Cette qualité de scénario peu prévisible du fait divers nous a semblé d'autant plus intéressante pour notre expérimentation que, paradoxalement, tout en aiguisant la curiosité du lecteur, elle est susceptible de freiner l'influence de ses processus d'anticipation à partir de ses propres scripts en sollicitant de sa part un effort d'imagination et/ou des stratégies d'élucidation ascendantes plus développées.

Cela étant, il est nécessaire de préciser que le choix du fait divers n'implique en rien que nous considérions ce type de texte comme prioritaire dans notre enseignement futur, même si nous ne l'écartons pas.
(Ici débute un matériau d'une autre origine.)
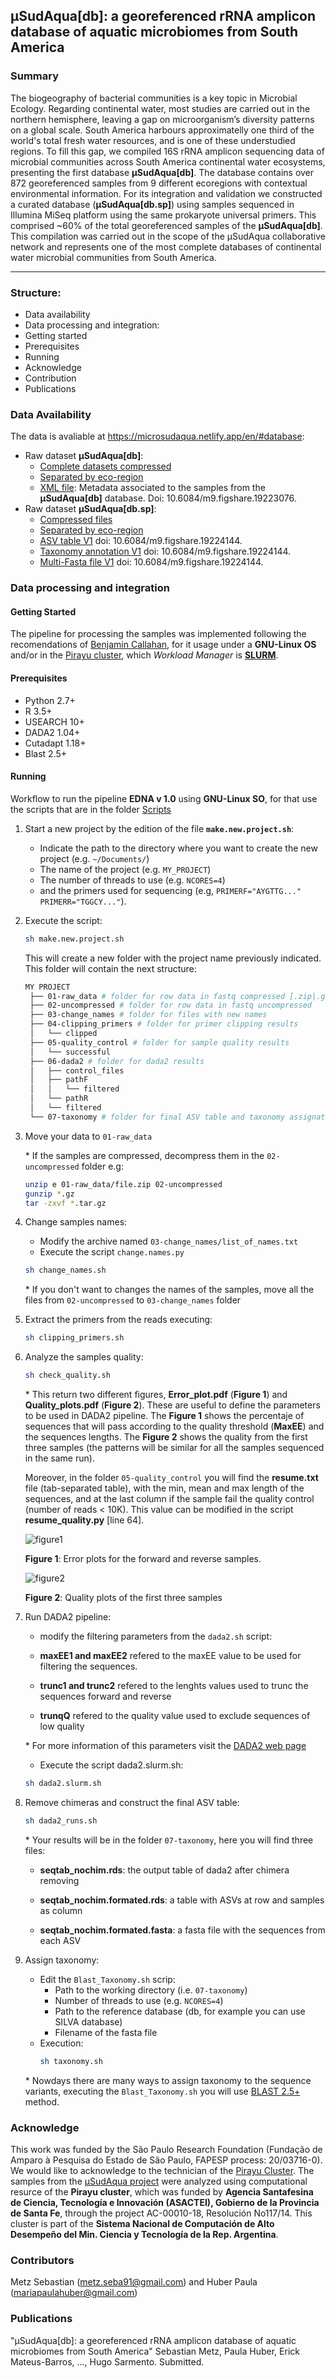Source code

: ## µSudAqua[db]: a georeferenced rRNA amplicon database of aquatic microbiomes from South America 

### Summary
 The biogeography of bacterial communities is a key topic in Microbial Ecology. Regarding continental water, most studies are carried out in the northern hemisphere, leaving a gap on microorganism’s diversity patterns on a global scale. South America harbours approximatelly one third of the world's total fresh water resources, and is one of these understudied regions. To fill this gap, we compiled 16S rRNA amplicon sequencing data of microbial communities across South America continental water ecosystems, presenting the first database **µSudAqua[db]**. The database contains over 872 georeferenced samples from 9 different ecoregions with contextual environmental information. For its integration and validation we constructed a curated database (**µSudAqua[db.sp]**) using samples sequenced in Illumina MiSeq platform using the same prokaryote universal primers. This comprised ~60% of the total georeferenced samples of the **µSudAqua[db]**. This compilation was carried out in the scope of the µSudAqua collaborative network and represents one of the most complete databases of continental water microbial communities from South America.

***

### Structure:
 * Data availability
 * Data processing and integration:
 * Getting started
 * Prerequisites
 * Running
 * Acknowledge
 * Contribution
 * Publications

### Data Availability
 The data is avaliable at https://microsudaqua.netlify.app/en/#database:
 * Raw dataset **µSudAqua[db]**:
   * [Complete datasets compressed](suddb)
   * [Separated by eco-region](ecor)
   * [XML file](xml): Metadata associated to the samples from the **µSudAqua[db]** database. Doi: 10.6084/m9.figshare.19223076.
 * Raw dataset **µSudAqua[db.sp]**: 
   * [Compressed files](suddb2)
   * [Separated by eco-region](ecor2)
   * [ASV table V1](asvt) doi: 10.6084/m9.figshare.19224144.
   * [Taxonomy annotation V1](tax) doi: 10.6084/m9.figshare.19224144.
   * [Multi-Fasta file V1](fasta) doi: 10.6084/m9.figshare.19224144.
 

### Data processing and integration

 #### Getting Started
  The pipeline for processing the samples was implemented following the recomendations of [Benjamin Callahan](https://benjjneb.github.io/dada2/), for it usage under a **GNU-Linux OS** and/or in the [Pirayu cluster][Pirayu], which _Workload Manager_ is [**SLURM**](https://slurm.schedmd.com/).

 #### Prerequisites
  * Python 2.7+
  * R 3.5+
  * USEARCH 10+ 
  * DADA2 1.04+
  * Cutadapt 1.18+
  * Blast 2.5+

 #### Running

  Workflow to run the pipeline **EDNA v 1.0** using **GNU-Linux SO**, for that use the scripts that are in the folder [Scripts](scripts)
  1. Start a new project by the edition of the file **`make.new.project.sh`**:
     - Indicate the path to the directory where you want to create the new project (e.g. `~/Documents/`)
     - The name of the project (e.g. `MY_PROJECT`) 
     - The number of threads to use (e.g. `NCORES=4`)
     - and the primers used for sequencing (e.g, `PRIMERF="AYGTTG..." PRIMERR="TGGCY..."`).

  2. Execute the script:
     ```sh
     sh make.new.project.sh 
     ``` 

     This will create a new folder with the project name previously indicated. This folder will contain the next structure:
 
     ```sh
     MY PROJECT
      ├── 01-raw_data # folder for row data in fastq compressed [.zip|.gz|.tar.gz|etc]
      ├── 02-uncompressed # folder for row data in fastq uncompressed
      ├── 03-change_names # folder for files with new names
      ├── 04-clipping_primers # folder for primer clipping results
      │   └── clipped
      ├── 05-quality_control # folder for sample quality results
      │   └── successful
      ├── 06-dada2 # folder for dada2 results
      │   ├── control_files
      │   ├── pathF
      │   │   └── filtered
      │   └── pathR
      │   └── filtered
      └── 07-taxonomy # folder for final ASV table and taxonomy assignation
     ``` 
  3. Move your data to `01-raw_data`
     
     \* If the samples are compressed, decompress them in the `02-uncompressed` folder e.g:

     ```sh
     unzip e 01-raw_data/file.zip 02-uncompressed
     gunzip *.gz
     tar -zxvf *.tar.gz 
     ```
  4. Change samples names:
     * Modify the archive named `03-change_names/list_of_names.txt`
     * Execute the script `change.names.py`
     ```sh 
     sh change_names.sh
     ```
     \* If you don't want to changes the names of the samples, move all the files from `02-uncompressed` to `03-change_names` folder

  5. Extract the primers from the reads executing:

     ```sh
     sh clipping_primers.sh
     ```
  6. Analyze the samples quality:

     ```sh
     sh check_quality.sh
     ```

     \* This return two different figures, **Error_plot.pdf** (**Figure 1**) and **Quality_plots.pdf** (**Figure 2**). These are useful to define the parameters to be used in DADA2 pipeline. The **Figure 1** shows the percentaje of sequences that will pass according to the quality threshold (**MaxEE**) and the sequences lengths. The **Figure 2** shows the quality from the first three samples (the patterns will be similar for all the samples sequenced in the same run). 

     Moreover, in the folder `05-quality_control` you will find the **resume.txt** file (tab-separated table), with the min, mean and max length of the sequences, and at the last column if the sample fail the quality control (number of reads < 10K). This value can be modified in the script **resume_quality.py** [line 64].

     ![figure1](plots/ERRORS_PLOTS.png "Errors plot")

     **Figure 1**: Error plots for the forward and reverse samples.
    
     ![figure2](plots/quality_plot.png "Fastqc plot of the samples")
    
     **Figure 2**: Quality plots of the first three samples

  7. Run DADA2 pipeline: 
     - modify the filtering parameters from the `dada2.sh` script:

     * **maxEE1 and maxEE2** refered to the maxEE value to be used for filtering the sequences.
     
     * **trunc1 and trunc2** refered to the lenghts values used to trunc the sequences forward and reverse
     
     * **trunqQ** refered to the quality value used to exclude sequences of low quality

     \* For more information of this parameters visit the [DADA2 web page](https://benjjneb.github.io/dada2/index.html)
 
     - Execute the script dada2.slurm.sh:
 
     ```sh
     sh dada2.slurm.sh
     ```
  8. Remove chimeras and construct the final ASV table:
     ```sh
     sh dada2_runs.sh
     ```
    
     \* Your results will be in the folder `07-taxonomy`, here you will find three files:
     
     * **seqtab_nochim.rds**: the output table of dada2 after chimera removing
     
     * **seqtab_nochim.formated.rds**: a table with ASVs at row and samples as column
     
     * **seqtab_nochim.formated.fasta**: a fasta file with the sequences from each ASV
  
  9. Assign taxonomy:
    
     - Edit the `Blast_Taxonomy.sh` scrip:
       - Path to the working directory (i.e. `07-taxonomy`)
       - Number of threads to use (e.g. `NCORES=4`)
       - Path to the reference database (db, for example you can use SILVA database) 
       - Filename of the fasta file
     - Execution:
       ```sh
       sh taxonomy.sh
       ```

     \* Nowdays there are many ways to assign taxonomy to the sequence variants, executing the `Blast_Taxonomy.sh` you will use [BLAST 2.5+](blast) method.

### Acknowledge

This work was funded by the São Paulo Research Foundation (Fundação de Amparo à Pesquisa do Estado de São Paulo, FAPESP process: 20/03716-0). We would like to acknowledge to the technician of the [Pirayu Cluster][Pirayu]. The samples from the [&micro;SudAqua project][microsudaqua] were analyzed using computational resurce of the **Pirayu cluster**, which was funded by **Agencia Santafesina de Ciencia, Tecnología e Innovación (ASACTEI), Gobierno de la Provincia de Santa Fe**, through the project AC-00010-18, Resolución No117/14. This cluster is part of the **Sistema Nacional de Computación de Alto Desempeño del Min. Ciencia y Tecnología de la Rep. Argentina**.
 
### Contributors
 Metz Sebastian (<metz.seba91@gmail.com>) and Huber Paula (<mariapaulahuber@gmail.com>)

### Publications
 "µSudAqua[db]: a georeferenced rRNA amplicon database of aquatic microbiomes from South America" Sebastian Metz, Paula Huber, Erick Mateus-Barros, ..., Hugo Sarmento. Submitted.


 [microsudaqua]: https://microsudaqua.netlify.app/
 [Pirayu]: https://cimec.org.ar/c3/pirayu/
 [Silva]: https://www.arb-silva.de/
 [scripts]: scripts/
 [blast]: https://ftp.ncbi.nlm.nih.gov/blast/executables/blast+/
 [suddb]: https://tinyurl.com/usudaqua/usudaqua%5bdb.sp%5d.tar.gz
 [ecor]: https://tinyurl.com/usudaqua/usudaqua%5bdb%5d/
 [suddb2]: https://tinyurl.com/usudaqua/usudaqua%5bdb%5d.tar.gz
 [ecor2]: https://tinyurl.com/usudaqua/usudaqua%5bdb.sp%5d/
 [asvt]: https://tinyurl.com/usudaqua/usudaqua%5bdb.sp%5d/usudaqua_rawtable_V1.tsv.gz
 [tax]: https://tinyurl.com/usudaqua/usudaqua%5bdb.sp%5d/usudaqua_rawtaxonomy_blast_silva132_nr99_V1.tsv.gz
 [fasta]: https://tinyurl.com/usudaqua/usudaqua%5bdb.sp%5d/usudaqua_rawseqs_V1.fasta.gz
 [xml]: https://tinyurl.com/usudaqua/microsudaqua_data_February_2022.xml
Cette réflexion didactique, sur la question des types de texte et de discours à soumettre à l'apprenant dans sa progression, dans le cadre d'un apprentissage par compétences dissociées, reste de toute façon à mener, mais elle n'est pas à l'ordre du jour dans l'immédiat.

Nous faisons l'hypothèse que les propriétés du fait divers avancées jusqu'ici relativiseront la difficulté pour nos lecteurs et/ou solliciterons leur curiosité. En revanche, pour ne pas trop pénaliser le traitement ascendant et donc pour une bonne partie l'activité métalinguistique, il nous a semblé important de veiller à ce que le texte réserve un certain nombre de difficultés.